Pruning Woodland sage 'Mainacht'
When and how — Salvia nemorosa 'Mainacht'
Prune your woodland sage 'Mainacht' in July and August — the optimal month is usually August.
The next pruning window is July.

When to prune?
The perennial woodland sage 'Mainacht' is pruned in July and August.
With perennials, pruning is really seasonal management.

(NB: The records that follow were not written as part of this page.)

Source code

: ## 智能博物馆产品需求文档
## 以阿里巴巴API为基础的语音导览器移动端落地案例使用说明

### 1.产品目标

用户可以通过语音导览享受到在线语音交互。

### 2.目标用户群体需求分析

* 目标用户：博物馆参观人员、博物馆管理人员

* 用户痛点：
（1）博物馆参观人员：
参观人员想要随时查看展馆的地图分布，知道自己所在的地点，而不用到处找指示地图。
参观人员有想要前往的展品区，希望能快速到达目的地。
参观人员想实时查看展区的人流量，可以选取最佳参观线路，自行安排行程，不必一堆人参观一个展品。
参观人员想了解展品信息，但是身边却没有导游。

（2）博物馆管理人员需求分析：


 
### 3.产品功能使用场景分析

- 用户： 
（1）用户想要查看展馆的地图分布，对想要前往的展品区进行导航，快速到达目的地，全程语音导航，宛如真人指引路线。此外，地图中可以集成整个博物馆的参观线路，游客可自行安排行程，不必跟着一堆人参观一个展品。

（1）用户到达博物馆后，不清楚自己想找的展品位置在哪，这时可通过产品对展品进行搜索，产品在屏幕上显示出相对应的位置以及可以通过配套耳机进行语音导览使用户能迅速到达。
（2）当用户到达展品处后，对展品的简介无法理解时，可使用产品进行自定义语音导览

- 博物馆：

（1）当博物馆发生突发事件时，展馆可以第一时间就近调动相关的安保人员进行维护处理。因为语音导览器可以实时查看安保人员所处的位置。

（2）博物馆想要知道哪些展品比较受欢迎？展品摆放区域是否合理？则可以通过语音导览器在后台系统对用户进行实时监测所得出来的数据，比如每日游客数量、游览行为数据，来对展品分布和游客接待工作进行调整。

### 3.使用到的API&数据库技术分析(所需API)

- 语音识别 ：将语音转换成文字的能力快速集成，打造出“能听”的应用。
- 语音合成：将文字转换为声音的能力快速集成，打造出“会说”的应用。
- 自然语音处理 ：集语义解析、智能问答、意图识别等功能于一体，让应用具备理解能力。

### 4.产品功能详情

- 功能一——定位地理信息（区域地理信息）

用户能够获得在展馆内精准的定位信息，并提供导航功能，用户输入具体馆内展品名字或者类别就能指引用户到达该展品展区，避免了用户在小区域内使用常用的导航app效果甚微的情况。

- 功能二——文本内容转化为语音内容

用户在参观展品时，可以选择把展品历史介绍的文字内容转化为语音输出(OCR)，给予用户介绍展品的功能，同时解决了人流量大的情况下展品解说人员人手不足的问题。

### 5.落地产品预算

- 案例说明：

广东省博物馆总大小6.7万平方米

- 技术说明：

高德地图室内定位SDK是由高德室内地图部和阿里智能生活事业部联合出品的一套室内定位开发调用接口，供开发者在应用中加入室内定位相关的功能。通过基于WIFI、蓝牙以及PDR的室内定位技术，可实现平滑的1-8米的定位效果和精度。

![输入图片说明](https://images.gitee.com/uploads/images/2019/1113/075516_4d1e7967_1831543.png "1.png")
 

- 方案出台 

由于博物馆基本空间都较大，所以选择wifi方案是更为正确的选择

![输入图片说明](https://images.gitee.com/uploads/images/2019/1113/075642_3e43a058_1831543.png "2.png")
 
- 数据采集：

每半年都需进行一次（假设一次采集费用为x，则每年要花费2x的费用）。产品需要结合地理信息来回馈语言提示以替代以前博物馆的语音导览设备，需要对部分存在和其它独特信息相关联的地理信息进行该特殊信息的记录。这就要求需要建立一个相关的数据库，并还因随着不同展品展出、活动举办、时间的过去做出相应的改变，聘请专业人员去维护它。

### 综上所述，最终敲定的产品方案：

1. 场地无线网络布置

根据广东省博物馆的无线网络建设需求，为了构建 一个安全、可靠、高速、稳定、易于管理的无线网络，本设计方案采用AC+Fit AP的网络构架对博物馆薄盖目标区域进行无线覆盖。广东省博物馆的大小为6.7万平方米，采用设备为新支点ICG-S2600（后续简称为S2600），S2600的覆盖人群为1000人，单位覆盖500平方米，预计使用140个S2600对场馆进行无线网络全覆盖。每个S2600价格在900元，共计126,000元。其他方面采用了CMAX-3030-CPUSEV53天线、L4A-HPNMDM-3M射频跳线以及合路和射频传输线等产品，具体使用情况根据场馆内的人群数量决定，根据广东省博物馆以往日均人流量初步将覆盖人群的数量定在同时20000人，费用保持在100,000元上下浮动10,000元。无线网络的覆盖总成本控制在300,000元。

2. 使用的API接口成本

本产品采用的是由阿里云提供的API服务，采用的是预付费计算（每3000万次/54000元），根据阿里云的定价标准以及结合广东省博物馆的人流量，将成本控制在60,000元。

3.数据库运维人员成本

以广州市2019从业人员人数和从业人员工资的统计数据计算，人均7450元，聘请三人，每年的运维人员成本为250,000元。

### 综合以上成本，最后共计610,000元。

You don't prune perennials the way you prune shrubs. The work happens at three moments: (1) deadheading spent flower stems during the season to encourage repeat bloom, (2) optionally cutting back to about 10–15 cm above ground in late autumn, and (3) clearing all the old foliage in March before the new shoots emerge. Many gardeners now deliberately leave the old growth standing through winter — it protects the crown and shelters overwintering insects. Which approach to choose depends on taste and species: evergreen perennials (hellebore, bergenia) look better left alone, while wet-rotting species (hosta) need to come down after the first frost.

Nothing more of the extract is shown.